Editorial: O país meteu água

By oonline

Miguel Pereira*

Segunda, 19 de Fevereiro. Um português comum acordava, arranjava-se, e preparava-se para ir para o trabalho. Ao arrancar o carro e depois de conduzir cem metros, verifica que a cidade está repleta num caos. Uma longa fila de carros a apitar, as estradas inundadas e pessoas a tentar evitar que a água entrasse para as suas casas.

Se por transporte próprio era difícil circular, as coisas também não estavam melhores nos transportes públicos: os autocarros tiveram imensas dificuldades em cumprir horários, o metropolitano de Lisboa teve algumas estações encerradas e a Linha de Comboios do Sado teve alguns problemas de circulação.

Já não chovia tanto na capital portuguesa desde 1983, o que provocou as piores cheias dos últimos dez anos. Os danos foram por demais evidentes: mortos, feridos, casas destruídas, carros submersos … Durante toda a segunda-feira, a protecção civil esteve incansável, recebendo diversos pedidos de auxílio por toda a zona metropolitana de Lisboa.

Agora não é altura de dizer que a culpa é das autarquias, como disse o Ministro do Ambiente, ou que a culpa é dos Ministério do Ambiente, como retorquiram os autarcas afectados pelas cheias.
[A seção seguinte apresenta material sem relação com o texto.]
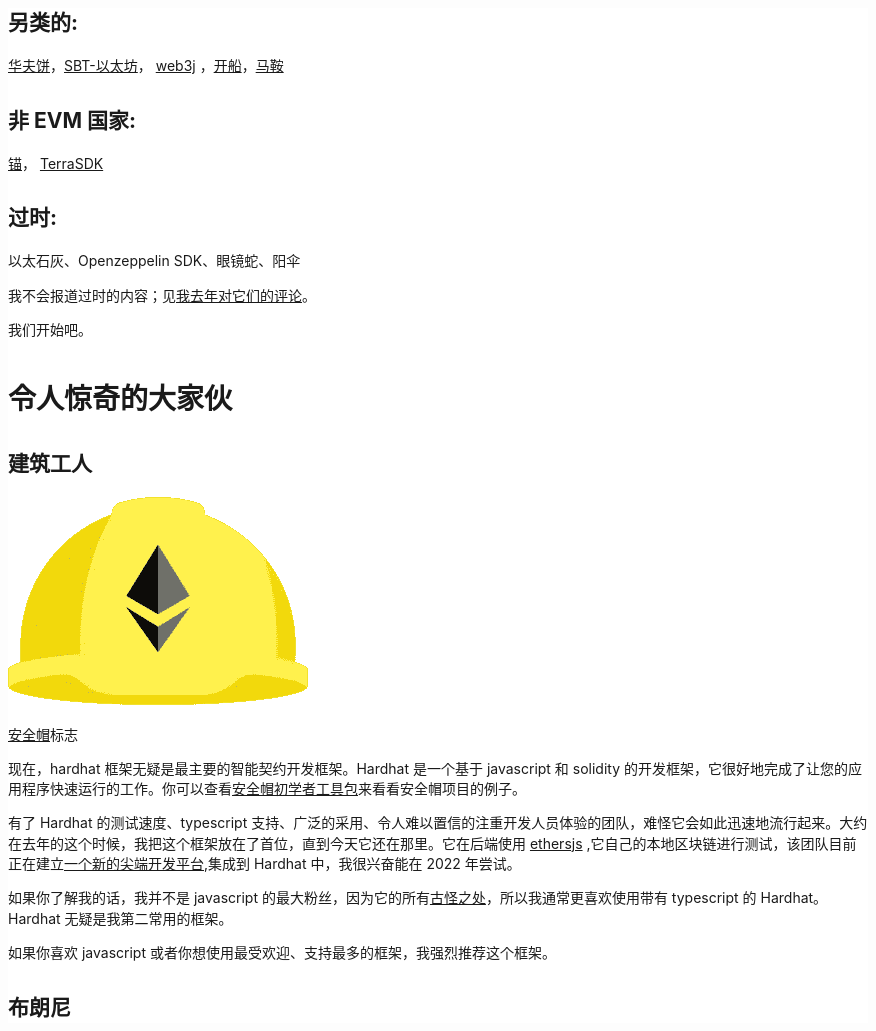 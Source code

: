 ## 另类的:

[华夫饼](https://github.com/EthWorks/Waffle)，[SBT-以太坊](https://www.sbt-ethereum.io/)， [web3j](https://www.web3labs.com/web3j-sdk) ，[开船](https://framework.embarklabs.io/)，[马鞍](https://github.com/compound-finance/saddle)

## 非 EVM 国家:

[锚](https://project-serum.github.io/anchor/getting-started/introduction.html)， [TerraSDK](https://docs.terra.money/)

## 过时:

以太石灰、Openzeppelin SDK、眼镜蛇、阳伞

我不会报道过时的内容；见[我去年对它们的评论](/the-top-blockchain-developer-frameworks-for-2021-89afa5e7bd04)。

我们开始吧。

# 令人惊奇的大家伙

## 建筑工人

![](img/fef05e7804ae7eb6faf1ef70af2e94d4.png)

[安全帽](https://hardhat.org/)标志

现在，hardhat 框架无疑是最主要的智能契约开发框架。Hardhat 是一个基于 javascript 和 solidity 的开发框架，它很好地完成了让您的应用程序快速运行的工作。你可以查看[安全帽初学者工具包](https://github.com/smartcontractkit/hardhat-starter-kit)来看看安全帽项目的例子。

有了 Hardhat 的测试速度、typescript 支持、广泛的采用、令人难以置信的注重开发人员体验的团队，难怪它会如此迅速地流行起来。大约在去年的这个时候，我把这个框架放在了首位，直到今天它还在那里。它在后端使用 [ethersjs](https://docs.ethers.io/v5/getting-started/) ,它自己的本地区块链进行测试，该团队目前正在建立[一个新的尖端开发平台](https://medium.com/nomic-labs-blog/slang-rethnet-2ad465fd7880),集成到 Hardhat 中，我很兴奋能在 2022 年尝试。

如果你了解我的话，我并不是 javascript 的最大粉丝，因为它的所有[古怪之处](https://www.youtube.com/watch?v=3se2-thqf-A)，所以我通常更喜欢使用带有 typescript 的 Hardhat。Hardhat 无疑是我第二常用的框架。

如果你喜欢 javascript 或者你想使用最受欢迎、支持最多的框架，我强烈推荐这个框架。

## 布朗尼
Neste momento, há que avaliar os estragos e arranjar soluções para os mesmos.

Com as cada vez mais frequentes ondas de calor, situações destas poderão repetir-se com frequência no futuro e de forma ainda mais grave. Portanto, é necessário desde já começar a preparar as cidades. É verdade que não podemos evitar as fúrias das mãe natureza, podemos, contudo, fazer de forma a que no futuro os estragos sejam menores. É preciso urgentemente melhorar os sistemas de drenagem e de saneamento básico, com limpezas e manutenções frequentes, e também evitar construções nos leitos das cheias, porque medidas como estas permitirão que os estragos sejam menores no futuro.